WORK ITEM → Starting at the line that contains "Sie sicher, dass" and ending at the line that contains "haben einen Unzustellbarkeitsbericht", the lines below are to be given again exactly, with nothing added.

RECORDS FOR THIS TASK →

════

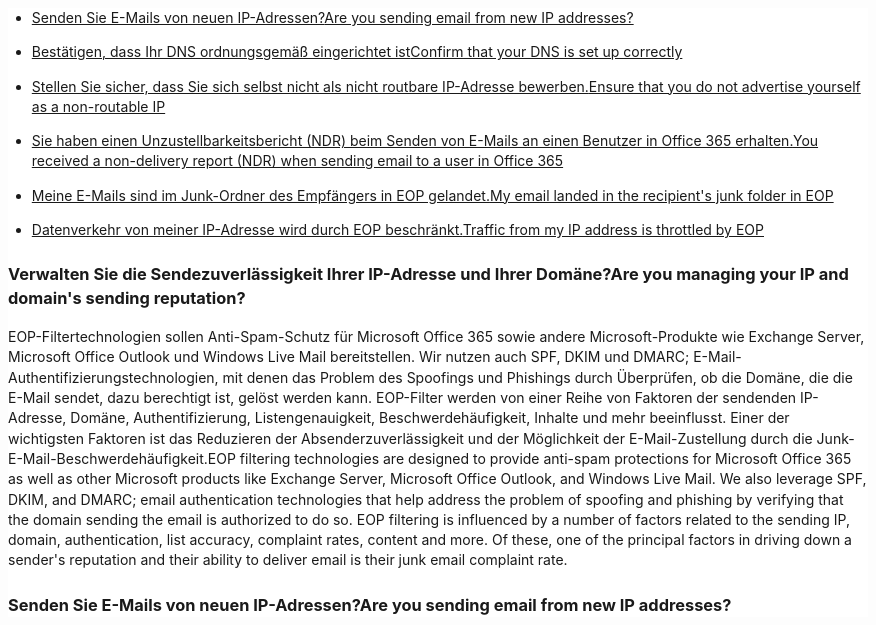 - [<span data-ttu-id="a2ae2-108">Senden Sie E-Mails von neuen IP-Adressen?</span><span class="sxs-lookup"><span data-stu-id="a2ae2-108">Are you sending email from new IP addresses?</span></span>](troubleshooting-mail-sent-to-office-365.md#NewIPs)
    
- [<span data-ttu-id="a2ae2-109">Bestätigen, dass Ihr DNS ordnungsgemäß eingerichtet ist</span><span class="sxs-lookup"><span data-stu-id="a2ae2-109">Confirm that your DNS is set up correctly</span></span>](troubleshooting-mail-sent-to-office-365.md#ConfirmDNSsetup)
    
- [<span data-ttu-id="a2ae2-110">Stellen Sie sicher, dass Sie sich selbst nicht als nicht routbare IP-Adresse bewerben.</span><span class="sxs-lookup"><span data-stu-id="a2ae2-110">Ensure that you do not advertise yourself as a non-routable IP</span></span>](troubleshooting-mail-sent-to-office-365.md#NoReverseDNS)
    
- [<span data-ttu-id="a2ae2-111">Sie haben einen Unzustellbarkeitsbericht (NDR) beim Senden von E-Mails an einen Benutzer in Office 365 erhalten.</span><span class="sxs-lookup"><span data-stu-id="a2ae2-111">You received a non-delivery report (NDR) when sending email to a user in Office 365</span></span>](troubleshooting-mail-sent-to-office-365.md#NDRInbound)
    
- [<span data-ttu-id="a2ae2-112">Meine E-Mails sind im Junk-Ordner des Empfängers in EOP gelandet.</span><span class="sxs-lookup"><span data-stu-id="a2ae2-112">My email landed in the recipient's junk folder in EOP</span></span>](troubleshooting-mail-sent-to-office-365.md#JunkMailBox)
    
- [<span data-ttu-id="a2ae2-113">Datenverkehr von meiner IP-Adresse wird durch EOP beschränkt.</span><span class="sxs-lookup"><span data-stu-id="a2ae2-113">Traffic from my IP address is throttled by EOP</span></span>](troubleshooting-mail-sent-to-office-365.md#AllowEOPIPs)
    
### <a name="are-you-managing-your-ip-and-domains-sending-reputation"></a><span data-ttu-id="a2ae2-114">Verwalten Sie die Sendezuverlässigkeit Ihrer IP-Adresse und Ihrer Domäne?</span><span class="sxs-lookup"><span data-stu-id="a2ae2-114">Are you managing your IP and domain's sending reputation?</span></span>
<span data-ttu-id="a2ae2-115"><a name="ManageRep"> </a></span><span class="sxs-lookup"><span data-stu-id="a2ae2-115"></span></span>

<span data-ttu-id="a2ae2-p101">EOP-Filtertechnologien sollen Anti-Spam-Schutz für Microsoft Office 365 sowie andere Microsoft-Produkte wie Exchange Server, Microsoft Office Outlook und Windows Live Mail bereitstellen. Wir nutzen auch SPF, DKIM und DMARC; E-Mail-Authentifizierungstechnologien, mit denen das Problem des Spoofings und Phishings durch Überprüfen, ob die Domäne, die die E-Mail sendet, dazu berechtigt ist, gelöst werden kann. EOP-Filter werden von einer Reihe von Faktoren der sendenden IP-Adresse, Domäne, Authentifizierung, Listengenauigkeit, Beschwerdehäufigkeit, Inhalte und mehr beeinflusst. Einer der wichtigsten Faktoren ist das Reduzieren der Absenderzuverlässigkeit und der Möglichkeit der E-Mail-Zustellung durch die Junk-E-Mail-Beschwerdehäufigkeit.</span><span class="sxs-lookup"><span data-stu-id="a2ae2-p101">EOP filtering technologies are designed to provide anti-spam protections for Microsoft Office 365 as well as other Microsoft products like Exchange Server, Microsoft Office Outlook, and Windows Live Mail. We also leverage SPF, DKIM, and DMARC; email authentication technologies that help address the problem of spoofing and phishing by verifying that the domain sending the email is authorized to do so. EOP filtering is influenced by a number of factors related to the sending IP, domain, authentication, list accuracy, complaint rates, content and more. Of these, one of the principal factors in driving down a sender's reputation and their ability to deliver email is their junk email complaint rate.</span></span> 
  
### <a name="are-you-sending-email-from-new-ip-addresses"></a><span data-ttu-id="a2ae2-120">Senden Sie E-Mails von neuen IP-Adressen?</span><span class="sxs-lookup"><span data-stu-id="a2ae2-120">Are you sending email from new IP addresses?</span></span>
<span data-ttu-id="a2ae2-121"><a name="NewIPs"> </a></span><span class="sxs-lookup"><span data-stu-id="a2ae2-121"></span></span>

════

SOLVED PROBLEM →
- [<span data-ttu-id="a2ae2-110">Stellen Sie sicher, dass Sie sich selbst nicht als nicht routbare IP-Adresse bewerben.</span><span class="sxs-lookup"><span data-stu-id="a2ae2-110">Ensure that you do not advertise yourself as a non-routable IP</span></span>](troubleshooting-mail-sent-to-office-365.md#NoReverseDNS)
    
- [<span data-ttu-id="a2ae2-111">Sie haben einen Unzustellbarkeitsbericht (NDR) beim Senden von E-Mails an einen Benutzer in Office 365 erhalten.</span><span class="sxs-lookup"><span data-stu-id="a2ae2-111">You received a non-delivery report (NDR) when sending email to a user in Office 365</span></span>](troubleshooting-mail-sent-to-office-365.md#NDRInbound)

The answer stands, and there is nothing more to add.